アストラゼネカ、第2四半期利益が予想上回る、2030年売上高目標を堅持、パイプライン推進中
アストラゼネカの第2四半期コアEPSは2.63ドルでコンセンサス予想を上回り、がん治療薬(15%増)と希少疾患治療薬(8%増)が成長を牽引した。同社は2030年の年間売上高800億ドル目標を堅持し、今後18か月間で20以上の第3相試験結果発表を見込んでいる。
アストラゼネカは第2四半期のコア利益が1株当たり2.63ドルとなり、自社集計のコンセンサス予想2.48ドルを上回ったと報告した。一方、総収入は5%増の153億8000万ドルで、予想の153億9000万ドルにほぼ一致した。同社は年間および長期予想を再確認し、最近の試験の挫折が2030年の年間売上高800億ドルという目標に影響を与えないとの自信を示した。

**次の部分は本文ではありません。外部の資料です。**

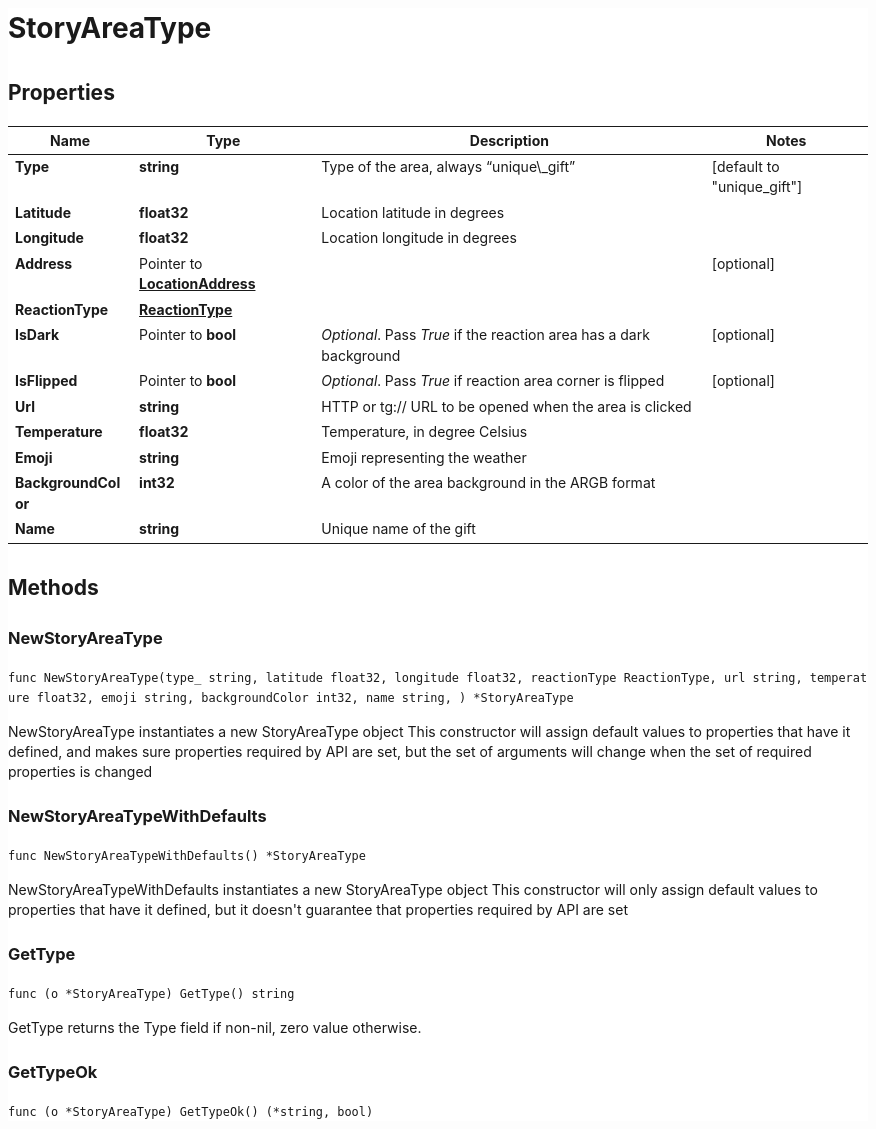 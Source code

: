 # StoryAreaType

## Properties

Name | Type | Description | Notes
------------ | ------------- | ------------- | -------------
**Type** | **string** | Type of the area, always “unique\\_gift” | [default to "unique_gift"]
**Latitude** | **float32** | Location latitude in degrees | 
**Longitude** | **float32** | Location longitude in degrees | 
**Address** | Pointer to [**LocationAddress**](LocationAddress.md) |  | [optional] 
**ReactionType** | [**ReactionType**](ReactionType.md) |  | 
**IsDark** | Pointer to **bool** | *Optional*. Pass *True* if the reaction area has a dark background | [optional] 
**IsFlipped** | Pointer to **bool** | *Optional*. Pass *True* if reaction area corner is flipped | [optional] 
**Url** | **string** | HTTP or tg:// URL to be opened when the area is clicked | 
**Temperature** | **float32** | Temperature, in degree Celsius | 
**Emoji** | **string** | Emoji representing the weather | 
**BackgroundColor** | **int32** | A color of the area background in the ARGB format | 
**Name** | **string** | Unique name of the gift | 

## Methods

### NewStoryAreaType

`func NewStoryAreaType(type_ string, latitude float32, longitude float32, reactionType ReactionType, url string, temperature float32, emoji string, backgroundColor int32, name string, ) *StoryAreaType`

NewStoryAreaType instantiates a new StoryAreaType object
This constructor will assign default values to properties that have it defined,
and makes sure properties required by API are set, but the set of arguments
will change when the set of required properties is changed

### NewStoryAreaTypeWithDefaults

`func NewStoryAreaTypeWithDefaults() *StoryAreaType`

NewStoryAreaTypeWithDefaults instantiates a new StoryAreaType object
This constructor will only assign default values to properties that have it defined,
but it doesn't guarantee that properties required by API are set

### GetType

`func (o *StoryAreaType) GetType() string`

GetType returns the Type field if non-nil, zero value otherwise.

### GetTypeOk

`func (o *StoryAreaType) GetTypeOk() (*string, bool)`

がん治療薬の売上は15%増加し、希少疾患治療薬の売上は8%増加し、トップラインの業績を牽引した。同社第2の市場である中国の収入は、ジェネリック医薬品との競争や政策変更により13%減少した。
四半期中に、アストラゼネカは経口GLP-1候補薬elecoglipronについて、肥満および2型糖尿病を対象とした第3相試験6件を開始し、これは同社最大の後期開発プログラムの一つとなった。今後18か月間で20以上の第3相試験結果が発表される見込みであり、その中には注目すべき2つの癌治療試験が含まれる。また、実験中の呼吸器治療薬tozorakimabの売上ポテンシャルを従来の30億ドルから50億ドル以上に引き上げた。
最近のパイプラインの挫折としては、神経治療薬Wainuaと実験中の乳癌治療薬camizestrantが挙げられる。CEOは「生物学は数学ほど予測可能ではない」と述べ、臨床開発に内在するリスクを強調した。
アストラゼネカは2026年の見通しを維持し、コアEPSの一桁台後半から二桁台前半の成長、為替変動を除く売上高の一桁台半ばから後半の成長を見込んでいる。財務コストはイラン戦争の影響で増加したとCFOが述べたが、詳細は明らかにしなかった。
2026年6月21日時点で、アストラゼネカの米国上場株は約174.93ドルで取引されている。アナリストのコンセンサスは依然として主に強気であり、平均的な12か月目標株価はさらなる上昇を示唆している。同社の主要な収益原動力には、Tagrisso、Imfinzi、Enhertuなどの癌治療薬や、心血管治療薬Farxigaが含まれる。米国市場は総収入の約半分を占めており、同社は最近、米国上場をNASDAQのADRからNYSEに変更した。また、ロンドン証券取引所への主要上場およびNasdaq Stockholmへの上場を維持している。アストラゼネカは2030年までに米国に500億ドルを投資することを約束しており、米国市場の戦略的重要性を強調している。